Would you print the records below without changing anything?

# Data under study
________

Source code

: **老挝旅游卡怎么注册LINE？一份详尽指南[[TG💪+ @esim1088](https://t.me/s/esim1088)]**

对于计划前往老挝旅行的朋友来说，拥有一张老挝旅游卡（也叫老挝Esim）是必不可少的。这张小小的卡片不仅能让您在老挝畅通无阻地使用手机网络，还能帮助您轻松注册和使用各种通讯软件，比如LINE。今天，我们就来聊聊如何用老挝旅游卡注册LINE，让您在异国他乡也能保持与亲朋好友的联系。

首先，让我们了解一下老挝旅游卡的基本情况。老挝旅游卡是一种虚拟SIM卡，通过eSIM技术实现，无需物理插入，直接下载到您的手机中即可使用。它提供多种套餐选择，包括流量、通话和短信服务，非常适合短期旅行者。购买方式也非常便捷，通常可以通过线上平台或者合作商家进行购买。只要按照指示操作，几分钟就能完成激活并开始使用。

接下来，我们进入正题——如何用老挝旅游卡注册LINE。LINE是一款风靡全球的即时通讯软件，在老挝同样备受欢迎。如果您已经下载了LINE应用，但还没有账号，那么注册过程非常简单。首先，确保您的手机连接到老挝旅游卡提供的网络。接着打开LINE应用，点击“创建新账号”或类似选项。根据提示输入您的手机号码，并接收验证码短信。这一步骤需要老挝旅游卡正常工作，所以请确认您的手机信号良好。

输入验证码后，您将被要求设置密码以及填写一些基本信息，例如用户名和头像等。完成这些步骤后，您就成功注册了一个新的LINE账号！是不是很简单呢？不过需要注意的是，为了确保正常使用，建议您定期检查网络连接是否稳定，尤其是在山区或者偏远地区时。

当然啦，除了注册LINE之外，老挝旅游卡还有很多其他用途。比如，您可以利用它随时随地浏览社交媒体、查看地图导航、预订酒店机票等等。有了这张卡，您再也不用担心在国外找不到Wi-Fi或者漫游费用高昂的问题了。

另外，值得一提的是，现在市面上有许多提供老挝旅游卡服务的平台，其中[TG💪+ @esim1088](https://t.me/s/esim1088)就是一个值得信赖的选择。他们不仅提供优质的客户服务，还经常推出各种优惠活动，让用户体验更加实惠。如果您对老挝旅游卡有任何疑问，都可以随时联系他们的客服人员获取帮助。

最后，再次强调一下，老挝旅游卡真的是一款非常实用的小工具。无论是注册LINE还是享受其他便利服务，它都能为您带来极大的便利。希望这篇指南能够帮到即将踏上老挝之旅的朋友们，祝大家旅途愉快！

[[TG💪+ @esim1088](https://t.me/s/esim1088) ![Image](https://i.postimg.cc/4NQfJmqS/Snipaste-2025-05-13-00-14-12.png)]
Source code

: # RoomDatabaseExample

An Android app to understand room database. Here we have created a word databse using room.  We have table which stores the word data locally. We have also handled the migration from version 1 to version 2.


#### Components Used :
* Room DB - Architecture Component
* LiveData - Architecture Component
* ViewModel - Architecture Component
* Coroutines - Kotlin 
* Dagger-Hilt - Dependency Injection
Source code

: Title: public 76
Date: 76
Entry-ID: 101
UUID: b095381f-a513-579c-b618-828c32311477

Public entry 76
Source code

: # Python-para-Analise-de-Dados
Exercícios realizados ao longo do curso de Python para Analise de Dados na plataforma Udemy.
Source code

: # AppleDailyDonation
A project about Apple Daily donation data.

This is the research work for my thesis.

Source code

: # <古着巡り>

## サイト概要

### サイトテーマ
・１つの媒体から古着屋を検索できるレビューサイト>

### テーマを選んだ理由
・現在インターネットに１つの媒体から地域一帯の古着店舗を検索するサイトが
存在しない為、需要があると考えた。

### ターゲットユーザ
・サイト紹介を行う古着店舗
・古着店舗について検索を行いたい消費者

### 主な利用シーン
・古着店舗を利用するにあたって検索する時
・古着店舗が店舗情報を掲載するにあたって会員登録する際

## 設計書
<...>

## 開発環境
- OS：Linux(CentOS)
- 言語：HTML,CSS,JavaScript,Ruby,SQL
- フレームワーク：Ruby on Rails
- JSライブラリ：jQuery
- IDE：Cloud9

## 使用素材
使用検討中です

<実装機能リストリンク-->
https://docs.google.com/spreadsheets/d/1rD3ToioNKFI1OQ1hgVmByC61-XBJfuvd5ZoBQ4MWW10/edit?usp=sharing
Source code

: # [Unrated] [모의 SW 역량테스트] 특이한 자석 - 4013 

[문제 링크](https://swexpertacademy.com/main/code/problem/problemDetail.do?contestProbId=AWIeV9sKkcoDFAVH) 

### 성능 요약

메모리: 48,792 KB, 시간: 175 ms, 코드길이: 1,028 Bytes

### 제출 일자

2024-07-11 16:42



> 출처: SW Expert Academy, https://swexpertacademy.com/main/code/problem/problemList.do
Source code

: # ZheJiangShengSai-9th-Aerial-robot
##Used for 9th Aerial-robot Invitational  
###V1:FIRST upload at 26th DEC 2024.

________

# Answer for this exercise
Source code

: **老挝旅游卡怎么注册LINE？一份详尽指南[[TG💪+ @esim1088](https://t.me/s/esim1088)]**

对于计划前往老挝旅行的朋友来说，拥有一张老挝旅游卡（也叫老挝Esim）是必不可少的。这张小小的卡片不仅能让您在老挝畅通无阻地使用手机网络，还能帮助您轻松注册和使用各种通讯软件，比如LINE。今天，我们就来聊聊如何用老挝旅游卡注册LINE，让您在异国他乡也能保持与亲朋好友的联系。

首先，让我们了解一下老挝旅游卡的基本情况。老挝旅游卡是一种虚拟SIM卡，通过eSIM技术实现，无需物理插入，直接下载到您的手机中即可使用。它提供多种套餐选择，包括流量、通话和短信服务，非常适合短期旅行者。购买方式也非常便捷，通常可以通过线上平台或者合作商家进行购买。只要按照指示操作，几分钟就能完成激活并开始使用。

接下来，我们进入正题——如何用老挝旅游卡注册LINE。LINE是一款风靡全球的即时通讯软件，在老挝同样备受欢迎。如果您已经下载了LINE应用，但还没有账号，那么注册过程非常简单。首先，确保您的手机连接到老挝旅游卡提供的网络。接着打开LINE应用，点击“创建新账号”或类似选项。根据提示输入您的手机号码，并接收验证码短信。这一步骤需要老挝旅游卡正常工作，所以请确认您的手机信号良好。

输入验证码后，您将被要求设置密码以及填写一些基本信息，例如用户名和头像等。完成这些步骤后，您就成功注册了一个新的LINE账号！是不是很简单呢？不过需要注意的是，为了确保正常使用，建议您定期检查网络连接是否稳定，尤其是在山区或者偏远地区时。

当然啦，除了注册LINE之外，老挝旅游卡还有很多其他用途。比如，您可以利用它随时随地浏览社交媒体、查看地图导航、预订酒店机票等等。有了这张卡，您再也不用担心在国外找不到Wi-Fi或者漫游费用高昂的问题了。

另外，值得一提的是，现在市面上有许多提供老挝旅游卡服务的平台，其中[TG💪+ @esim1088](https://t.me/s/esim1088)就是一个值得信赖的选择。他们不仅提供优质的客户服务，还经常推出各种优惠活动，让用户体验更加实惠。如果您对老挝旅游卡有任何疑问，都可以随时联系他们的客服人员获取帮助。

最后，再次强调一下，老挝旅游卡真的是一款非常实用的小工具。无论是注册LINE还是享受其他便利服务，它都能为您带来极大的便利。希望这篇指南能够帮到即将踏上老挝之旅的朋友们，祝大家旅途愉快！

[[TG💪+ @esim1088](https://t.me/s/esim1088) ![Image](https://i.postimg.cc/4NQfJmqS/Snipaste-2025-05-13-00-14-12.png)]
Source code

: # RoomDatabaseExample

An Android app to understand room database. Here we have created a word databse using room.  We have table which stores the word data locally. We have also handled the migration from version 1 to version 2.


#### Components Used :
* Room DB - Architecture Component
* LiveData - Architecture Component
* ViewModel - Architecture Component
* Coroutines - Kotlin 
* Dagger-Hilt - Dependency Injection
Source code

: Title: public 76
Date: 76
Entry-ID: 101
UUID: b095381f-a513-579c-b618-828c32311477

Public entry 76
Source code

: # Python-para-Analise-de-Dados
Exercícios realizados ao longo do curso de Python para Analise de Dados na plataforma Udemy.
Source code

: # AppleDailyDonation
A project about Apple Daily donation data.

This is the research work for my thesis.

Source code

: # <古着巡り>

## サイト概要

### サイトテーマ
・１つの媒体から古着屋を検索できるレビューサイト>

### テーマを選んだ理由
・現在インターネットに１つの媒体から地域一帯の古着店舗を検索するサイトが
存在しない為、需要があると考えた。

### ターゲットユーザ
・サイト紹介を行う古着店舗
・古着店舗について検索を行いたい消費者

### 主な利用シーン
・古着店舗を利用するにあたって検索する時
・古着店舗が店舗情報を掲載するにあたって会員登録する際

## 設計書
<...>

## 開発環境
- OS：Linux(CentOS)
- 言語：HTML,CSS,JavaScript,Ruby,SQL
- フレームワーク：Ruby on Rails
- JSライブラリ：jQuery
- IDE：Cloud9

## 使用素材
使用検討中です

<実装機能リストリンク-->
https://docs.google.com/spreadsheets/d/1rD3ToioNKFI1OQ1hgVmByC61-XBJfuvd5ZoBQ4MWW10/edit?usp=sharing
Source code

: # [Unrated] [모의 SW 역량테스트] 특이한 자석 - 4013 

[문제 링크](https://swexpertacademy.com/main/code/problem/problemDetail.do?contestProbId=AWIeV9sKkcoDFAVH) 

### 성능 요약

메모리: 48,792 KB, 시간: 175 ms, 코드길이: 1,028 Bytes

### 제출 일자

2024-07-11 16:42



> 출처: SW Expert Academy, https://swexpertacademy.com/main/code/problem/problemList.do
Source code

: # ZheJiangShengSai-9th-Aerial-robot
##Used for 9th Aerial-robot Invitational  
###V1:FIRST upload at 26th DEC 2024.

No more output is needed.